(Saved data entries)

_ _ _ _ _ _ _

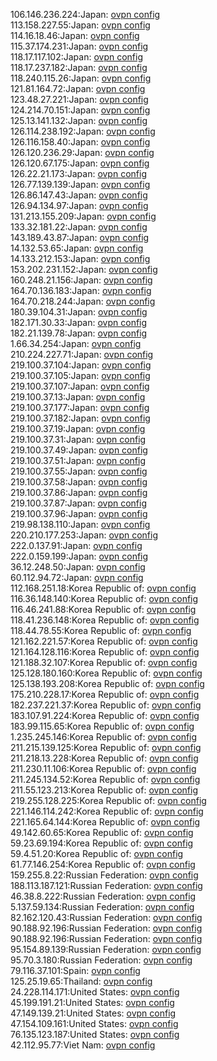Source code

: 106.146.236.224:Japan: [ovpn config](vpn/106_146_236_224.ovpn)  
113.158.227.55:Japan: [ovpn config](vpn/113_158_227_55.ovpn)  
114.16.18.46:Japan: [ovpn config](vpn/114_16_18_46.ovpn)  
115.37.174.231:Japan: [ovpn config](vpn/115_37_174_231.ovpn)  
118.17.117.102:Japan: [ovpn config](vpn/118_17_117_102.ovpn)  
118.17.237.182:Japan: [ovpn config](vpn/118_17_237_182.ovpn)  
118.240.115.26:Japan: [ovpn config](vpn/118_240_115_26.ovpn)  
121.81.164.72:Japan: [ovpn config](vpn/121_81_164_72.ovpn)  
123.48.27.221:Japan: [ovpn config](vpn/123_48_27_221.ovpn)  
124.214.70.151:Japan: [ovpn config](vpn/124_214_70_151.ovpn)  
125.13.141.132:Japan: [ovpn config](vpn/125_13_141_132.ovpn)  
126.114.238.192:Japan: [ovpn config](vpn/126_114_238_192.ovpn)  
126.116.158.40:Japan: [ovpn config](vpn/126_116_158_40.ovpn)  
126.120.236.29:Japan: [ovpn config](vpn/126_120_236_29.ovpn)  
126.120.67.175:Japan: [ovpn config](vpn/126_120_67_175.ovpn)  
126.22.21.173:Japan: [ovpn config](vpn/126_22_21_173.ovpn)  
126.77.139.139:Japan: [ovpn config](vpn/126_77_139_139.ovpn)  
126.86.147.43:Japan: [ovpn config](vpn/126_86_147_43.ovpn)  
126.94.134.97:Japan: [ovpn config](vpn/126_94_134_97.ovpn)  
131.213.155.209:Japan: [ovpn config](vpn/131_213_155_209.ovpn)  
133.32.181.22:Japan: [ovpn config](vpn/133_32_181_22.ovpn)  
143.189.43.87:Japan: [ovpn config](vpn/143_189_43_87.ovpn)  
14.132.53.65:Japan: [ovpn config](vpn/14_132_53_65.ovpn)  
14.133.212.153:Japan: [ovpn config](vpn/14_133_212_153.ovpn)  
153.202.231.152:Japan: [ovpn config](vpn/153_202_231_152.ovpn)  
160.248.21.156:Japan: [ovpn config](vpn/160_248_21_156.ovpn)  
164.70.136.183:Japan: [ovpn config](vpn/164_70_136_183.ovpn)  
164.70.218.244:Japan: [ovpn config](vpn/164_70_218_244.ovpn)  
180.39.104.31:Japan: [ovpn config](vpn/180_39_104_31.ovpn)  
182.171.30.33:Japan: [ovpn config](vpn/182_171_30_33.ovpn)  
182.21.139.78:Japan: [ovpn config](vpn/182_21_139_78.ovpn)  
1.66.34.254:Japan: [ovpn config](vpn/1_66_34_254.ovpn)  
210.224.227.71:Japan: [ovpn config](vpn/210_224_227_71.ovpn)  
219.100.37.104:Japan: [ovpn config](vpn/219_100_37_104.ovpn)  
219.100.37.105:Japan: [ovpn config](vpn/219_100_37_105.ovpn)  
219.100.37.107:Japan: [ovpn config](vpn/219_100_37_107.ovpn)  
219.100.37.13:Japan: [ovpn config](vpn/219_100_37_13.ovpn)  
219.100.37.177:Japan: [ovpn config](vpn/219_100_37_177.ovpn)  
219.100.37.182:Japan: [ovpn config](vpn/219_100_37_182.ovpn)  
219.100.37.19:Japan: [ovpn config](vpn/219_100_37_19.ovpn)  
219.100.37.31:Japan: [ovpn config](vpn/219_100_37_31.ovpn)  
219.100.37.49:Japan: [ovpn config](vpn/219_100_37_49.ovpn)  
219.100.37.51:Japan: [ovpn config](vpn/219_100_37_51.ovpn)  
219.100.37.55:Japan: [ovpn config](vpn/219_100_37_55.ovpn)  
219.100.37.58:Japan: [ovpn config](vpn/219_100_37_58.ovpn)  
219.100.37.86:Japan: [ovpn config](vpn/219_100_37_86.ovpn)  
219.100.37.87:Japan: [ovpn config](vpn/219_100_37_87.ovpn)  
219.100.37.96:Japan: [ovpn config](vpn/219_100_37_96.ovpn)  
219.98.138.110:Japan: [ovpn config](vpn/219_98_138_110.ovpn)  
220.210.177.253:Japan: [ovpn config](vpn/220_210_177_253.ovpn)  
222.0.137.91:Japan: [ovpn config](vpn/222_0_137_91.ovpn)  
222.0.159.199:Japan: [ovpn config](vpn/222_0_159_199.ovpn)  
36.12.248.50:Japan: [ovpn config](vpn/36_12_248_50.ovpn)  
60.112.94.72:Japan: [ovpn config](vpn/60_112_94_72.ovpn)  
112.168.251.18:Korea Republic of: [ovpn config](vpn/112_168_251_18.ovpn)  
116.36.148.140:Korea Republic of: [ovpn config](vpn/116_36_148_140.ovpn)  
116.46.241.88:Korea Republic of: [ovpn config](vpn/116_46_241_88.ovpn)  
118.41.236.148:Korea Republic of: [ovpn config](vpn/118_41_236_148.ovpn)  
118.44.78.55:Korea Republic of: [ovpn config](vpn/118_44_78_55.ovpn)  
121.162.221.57:Korea Republic of: [ovpn config](vpn/121_162_221_57.ovpn)  
121.164.128.116:Korea Republic of: [ovpn config](vpn/121_164_128_116.ovpn)  
121.188.32.107:Korea Republic of: [ovpn config](vpn/121_188_32_107.ovpn)  
125.128.180.160:Korea Republic of: [ovpn config](vpn/125_128_180_160.ovpn)  
125.138.193.208:Korea Republic of: [ovpn config](vpn/125_138_193_208.ovpn)  
175.210.228.17:Korea Republic of: [ovpn config](vpn/175_210_228_17.ovpn)  
182.237.221.37:Korea Republic of: [ovpn config](vpn/182_237_221_37.ovpn)  
183.107.91.224:Korea Republic of: [ovpn config](vpn/183_107_91_224.ovpn)  
183.99.115.65:Korea Republic of: [ovpn config](vpn/183_99_115_65.ovpn)  
1.235.245.146:Korea Republic of: [ovpn config](vpn/1_235_245_146.ovpn)  
211.215.139.125:Korea Republic of: [ovpn config](vpn/211_215_139_125.ovpn)  
211.218.13.228:Korea Republic of: [ovpn config](vpn/211_218_13_228.ovpn)  
211.230.11.106:Korea Republic of: [ovpn config](vpn/211_230_11_106.ovpn)  
211.245.134.52:Korea Republic of: [ovpn config](vpn/211_245_134_52.ovpn)  
211.55.123.213:Korea Republic of: [ovpn config](vpn/211_55_123_213.ovpn)  
219.255.128.225:Korea Republic of: [ovpn config](vpn/219_255_128_225.ovpn)  
221.146.114.242:Korea Republic of: [ovpn config](vpn/221_146_114_242.ovpn)  
221.165.64.144:Korea Republic of: [ovpn config](vpn/221_165_64_144.ovpn)  
49.142.60.65:Korea Republic of: [ovpn config](vpn/49_142_60_65.ovpn)  
59.23.69.194:Korea Republic of: [ovpn config](vpn/59_23_69_194.ovpn)  
59.4.51.20:Korea Republic of: [ovpn config](vpn/59_4_51_20.ovpn)  
61.77.146.254:Korea Republic of: [ovpn config](vpn/61_77_146_254.ovpn)  
159.255.8.22:Russian Federation: [ovpn config](vpn/159_255_8_22.ovpn)  
188.113.187.121:Russian Federation: [ovpn config](vpn/188_113_187_121.ovpn)  
46.38.8.222:Russian Federation: [ovpn config](vpn/46_38_8_222.ovpn)  
5.137.59.134:Russian Federation: [ovpn config](vpn/5_137_59_134.ovpn)  
82.162.120.43:Russian Federation: [ovpn config](vpn/82_162_120_43.ovpn)  
90.188.92.196:Russian Federation: [ovpn config](vpn/90_188_92_196.ovpn)  
90.188.92.196:Russian Federation: [ovpn config](vpn/90_188_92_196.ovpn)  
95.154.89.139:Russian Federation: [ovpn config](vpn/95_154_89_139.ovpn)  
95.70.3.180:Russian Federation: [ovpn config](vpn/95_70_3_180.ovpn)  
79.116.37.101:Spain: [ovpn config](vpn/79_116_37_101.ovpn)  
125.25.19.65:Thailand: [ovpn config](vpn/125_25_19_65.ovpn)  
24.228.114.171:United States: [ovpn config](vpn/24_228_114_171.ovpn)  
45.199.191.21:United States: [ovpn config](vpn/45_199_191_21.ovpn)  
47.149.139.21:United States: [ovpn config](vpn/47_149_139_21.ovpn)  
47.154.109.161:United States: [ovpn config](vpn/47_154_109_161.ovpn)  
76.135.123.187:United States: [ovpn config](vpn/76_135_123_187.ovpn)  
42.112.95.77:Viet Nam: [ovpn config](vpn/42_112_95_77.ovpn)  
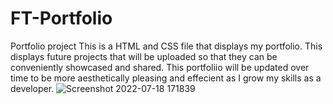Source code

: # FT-Portfolio
Portfolio project
This is a HTML and CSS file that displays my portfolio. This displays future projects that will be uploaded so that they can be conveniently showcased and shared. 
This portfoliio will be updated over time to be more aesthetically pleasing and effecient as I grow my skills as a developer. 
![Screenshot 2022-07-18 171839](https://user-images.githubusercontent.com/78826836/179619162-d17c8975-cc20-4435-a91e-fb6e97c5af6a.jpg)
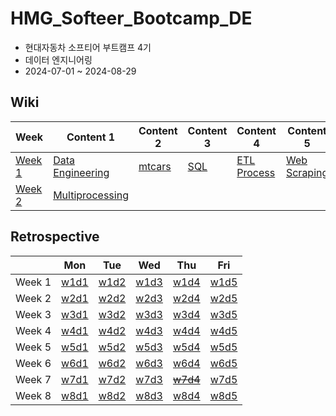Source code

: # HMG_Softeer_Bootcamp_DE

- 현대자동차 소프티어 부트캠프 4기
- 데이터 엔지니어링
- 2024-07-01 ~ 2024-08-29

## Wiki
| Week  | Content 1 | Content 2 | Content 3 | Content 4 | Content 5 |
|-------|-----------|-----------|-----------|-----------|-----------|
| [Week 1](#week-1) | [Data Engineering](wiki/w1/1_data_engineering.md) | [mtcars](wiki/w1/2_mtcars.md) | [SQL](wiki/w1/3_sql.md) | [ETL Process](wiki/w1/4_etl.md) | [Web Scraping](wiki/w1/5_web_scraping.md) |
| [Week 2](#week-2) | [Multiprocessing](wiki/w2/1_mp.md) |

## Retrospective
|        | Mon | Tue | Wed | Thu | Fri |
| ------ | --- | --- | --- | --- | --- |
| Week 1 | [w1d1](retrospective/w1/d1_240701.md) | [w1d2](retrospective/w1/d2_240702.md) | [w1d3](retrospective/w1/d3_240703.md) | [w1d4](retrospective/w1/d4_240704.md) | [w1d5](retrospective/w1/d5_240705.md) |
| Week 2 | [w2d1](retrospective/w2/d1_240708.md) | [w2d2](retrospective/w2/d2_240709.md) | [w2d3](retrospective/w2/d3_240710.md) | [w2d4](retrospective/w2/d4_240711.md) | [w2d5](retrospective/w2/d5_240712.md) |
| Week 3 | [w3d1](retrospective/w3/d1_240715.md) | [w3d2](retrospective/w3/d2_240716.md) | [w3d3](retrospective/w3/d3_240717.md) | [w3d4](retrospective/w3/d4_240718.md) | [w3d5](retrospective/w3/d5_240719.md) |
| Week 4 | [w4d1](retrospective/w4/d1_240722.md) | [w4d2](retrospective/w4/d2_240723.md) | [w4d3](retrospective/w4/d3_240724.md) | [w4d4](retrospective/w4/d4_240725.md) | [w4d5](retrospective/w4/d5_240726.md) |
| Week 5 | [w5d1](retrospective/w5/d1_240729.md) | [w5d2](retrospective/w5/d2_240730.md) | [w5d3](retrospective/w5/d3_240731.md) | [w5d4](retrospective/w5/d4_240801.md) | [w5d5](retrospective/w5/d5_240802.md) |
| Week 6 | [w6d1](retrospective/w6/d1_240805.md) | [w6d2](retrospective/w6/d2_240806.md) | [w6d3](retrospective/w6/d3_240807.md) | [w6d4](retrospective/w6/d4_240808.md) | [w6d5](retrospective/w6/d5_240809.md) |
| Week 7 | [w7d1](retrospective/w7/d1_240812.md) | [w7d2](retrospective/w7/d2_240813.md) | [w7d3](retrospective/w7/d3_240814.md) | [~~w7d4~~](retrospective/w7/d4_240815.md) | [w7d5](retrospective/w7/d5_240816.md) |
| Week 8 | [w8d1](retrospective/w8/d1_240819.md) | [w8d2](retrospective/w8/d2_240820.md) | [w8d3](retrospective/w8/d3_240821.md) | [w8d4](retrospective/w8/d4_240822.md) | [w8d5](retrospective/w8/d5_240823.md) |
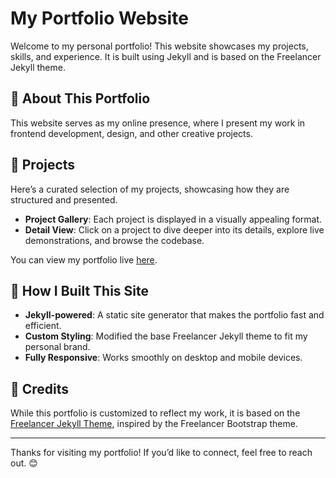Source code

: # My Portfolio Website

Welcome to my personal portfolio! This website showcases my projects, skills, and experience.
It is built using Jekyll and is based on the Freelancer Jekyll theme.

## 🚀 About This Portfolio

This website serves as my online presence, where I present my work in frontend development, design, and other creative projects.

## 📂 Projects

Here’s a curated selection of my projects, showcasing how they are structured and presented.

- **Project Gallery**: Each project is displayed in a visually appealing format.
- **Detail View**: Click on a project to dive deeper into its details, explore live demonstrations, and browse the codebase.


You can view my portfolio live [here](https://lillyhel.github.io/).

## 🔧 How I Built This Site

- **Jekyll-powered**: A static site generator that makes the portfolio fast and efficient.
- **Custom Styling**: Modified the base Freelancer Jekyll theme to fit my personal brand.
- **Fully Responsive**: Works smoothly on desktop and mobile devices.


## 🎨 Credits

While this portfolio is customized to reflect my work, it is based on the [Freelancer Jekyll Theme](https://github.com/original-author/freelancer-jekyll), inspired by the Freelancer Bootstrap theme.

---

Thanks for visiting my portfolio! If you’d like to connect, feel free to reach out. 😊



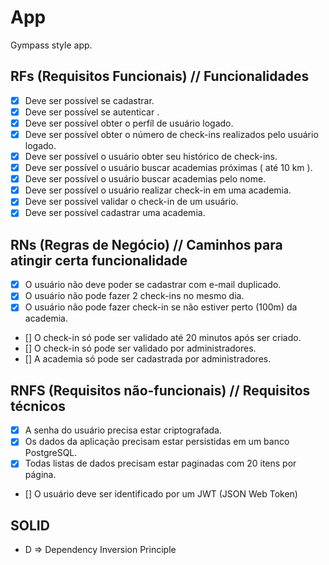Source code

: # App

Gympass style app.

## RFs (Requisitos Funcionais) // Funcionalidades

- [x] Deve ser possível se cadastrar.
- [x] Deve ser possível se autenticar .
- [x] Deve ser possível obter o perfíl de usuário logado.
- [x] Deve ser possível obter o número de check-ins realizados pelo usuário logado.
- [x] Deve ser possível o usuário obter seu histórico de check-ins.
- [x] Deve ser possível o usuário buscar academias próximas ( até 10 km ).
- [x] Deve ser possível o usuário buscar academias pelo nome.
- [x] Deve ser possível o usuário realizar check-in em uma academia.
- [x] Deve ser possível validar o check-in de um usuário.
- [x] Deve ser possível cadastrar uma academia.

## RNs (Regras de Negócio) // Caminhos para atingir certa funcionalidade

- [x] O usuário não deve poder se cadastrar com e-mail duplicado.
- [x] O usuário não pode fazer 2 check-ins no mesmo dia.
- [x] O usuário não pode fazer check-in se não estiver perto (100m) da academia.
- [] O check-in só pode ser validado até 20 minutos após ser criado.
- [] O check-in só pode ser validado por administradores.
- [] A academia só pode ser cadastrada por administradores.

## RNFS (Requisitos não-funcionais) // Requisitos técnicos

- [x] A senha do usuário precisa estar criptografada.
- [x] Os dados da aplicação precisam estar persistidas em um banco PostgreSQL.
- [x] Todas listas de dados precisam estar paginadas com 20 itens por página.
- [] O usuário deve ser identificado por um JWT (JSON Web Token)

## SOLID

- D => Dependency Inversion Principle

_ _ _ _ _ _ _

> Your goal
The reply should hold only the lines running from the top of the records to the line containing "131.213.155.209:Japan: [ovpn config](vpn/131_213_155_209.ovpn)", both included, copied exactly with no pictures.

> Finished exercise
Source code

: 106.146.236.224:Japan: [ovpn config](vpn/106_146_236_224.ovpn)  
113.158.227.55:Japan: [ovpn config](vpn/113_158_227_55.ovpn)  
114.16.18.46:Japan: [ovpn config](vpn/114_16_18_46.ovpn)  
115.37.174.231:Japan: [ovpn config](vpn/115_37_174_231.ovpn)  
118.17.117.102:Japan: [ovpn config](vpn/118_17_117_102.ovpn)  
118.17.237.182:Japan: [ovpn config](vpn/118_17_237_182.ovpn)  
118.240.115.26:Japan: [ovpn config](vpn/118_240_115_26.ovpn)  
121.81.164.72:Japan: [ovpn config](vpn/121_81_164_72.ovpn)  
123.48.27.221:Japan: [ovpn config](vpn/123_48_27_221.ovpn)  
124.214.70.151:Japan: [ovpn config](vpn/124_214_70_151.ovpn)  
125.13.141.132:Japan: [ovpn config](vpn/125_13_141_132.ovpn)  
126.114.238.192:Japan: [ovpn config](vpn/126_114_238_192.ovpn)  
126.116.158.40:Japan: [ovpn config](vpn/126_116_158_40.ovpn)  
126.120.236.29:Japan: [ovpn config](vpn/126_120_236_29.ovpn)  
126.120.67.175:Japan: [ovpn config](vpn/126_120_67_175.ovpn)  
126.22.21.173:Japan: [ovpn config](vpn/126_22_21_173.ovpn)  
126.77.139.139:Japan: [ovpn config](vpn/126_77_139_139.ovpn)  
126.86.147.43:Japan: [ovpn config](vpn/126_86_147_43.ovpn)  
126.94.134.97:Japan: [ovpn config](vpn/126_94_134_97.ovpn)  
131.213.155.209:Japan: [ovpn config](vpn/131_213_155_209.ovpn)  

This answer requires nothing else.